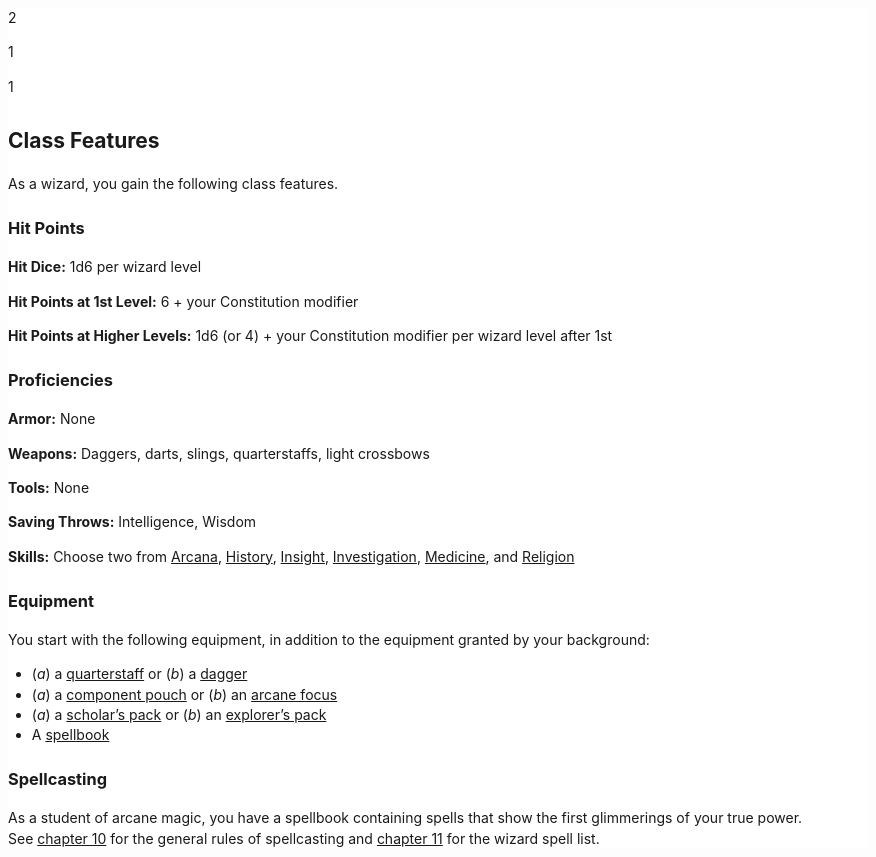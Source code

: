 2

1

1

## [](https://www.dndbeyond.com/sources/phb/wizard#ClassFeatures)Class Features

As a wizard, you gain the following class features.

### [](https://www.dndbeyond.com/sources/phb/wizard#HitPoints)Hit Points

**Hit Dice:** 1d6 per wizard level

**Hit Points at 1st Level:** 6 + your Constitution modifier

**Hit Points at Higher Levels:** 1d6 (or 4) + your Constitution modifier per wizard level after 1st

### [](https://www.dndbeyond.com/sources/phb/wizard#Proficiencies)Proficiencies

**Armor:** None

**Weapons:** Daggers, darts, slings, quarterstaffs, light crossbows

**Tools:** None

**Saving Throws:** Intelligence, Wisdom

**Skills:** Choose two from [Arcana](https://www.dndbeyond.com/compendium/rules/basic-rules/using-ability-scores#Arcana), [History](https://www.dndbeyond.com/compendium/rules/basic-rules/using-ability-scores#History), [Insight](https://www.dndbeyond.com/compendium/rules/basic-rules/using-ability-scores#Insight), [Investigation](https://www.dndbeyond.com/compendium/rules/basic-rules/using-ability-scores#Investigation), [Medicine](https://www.dndbeyond.com/compendium/rules/basic-rules/using-ability-scores#Medicine), and [Religion](https://www.dndbeyond.com/compendium/rules/basic-rules/using-ability-scores#Religion)

### [](https://www.dndbeyond.com/sources/phb/wizard#Equipment)Equipment

You start with the following equipment, in addition to the equipment granted by your background:

-   (_a_) a [quarterstaff](https://www.dndbeyond.com/equipment/quarterstaff) or (_b_) a [dagger](https://www.dndbeyond.com/equipment/dagger)
-   (_a_) a [component pouch](https://www.dndbeyond.com/equipment/component-pouch) or (_b_) an [arcane focus](https://www.dndbeyond.com/equipment/arcane-focus)
-   (_a_) a [scholar’s pack](https://www.dndbeyond.com/equipment/scholars-pack) or (_b_) an [explorer’s pack](https://www.dndbeyond.com/equipment/explorers-pack)
-   A [spellbook](https://www.dndbeyond.com/equipment/spellbook)

### [](https://www.dndbeyond.com/sources/phb/wizard#WizardSpellcasting)Spellcasting

As a student of arcane magic, you have a spellbook containing spells that show the first glimmerings of your true power. See [chapter 10](https://www.dndbeyond.com/sources/phb/spellcasting) for the general rules of spellcasting and [chapter 11](https://www.dndbeyond.com/sources/phb/spells#WizardSpells) for the wizard spell list.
^^^^
* **TASK TO CARRY OUT**: Lines with "arcane" in the listing above: state how many there are, and nothing else.

* **ANSWER FOR THE TASK**: 2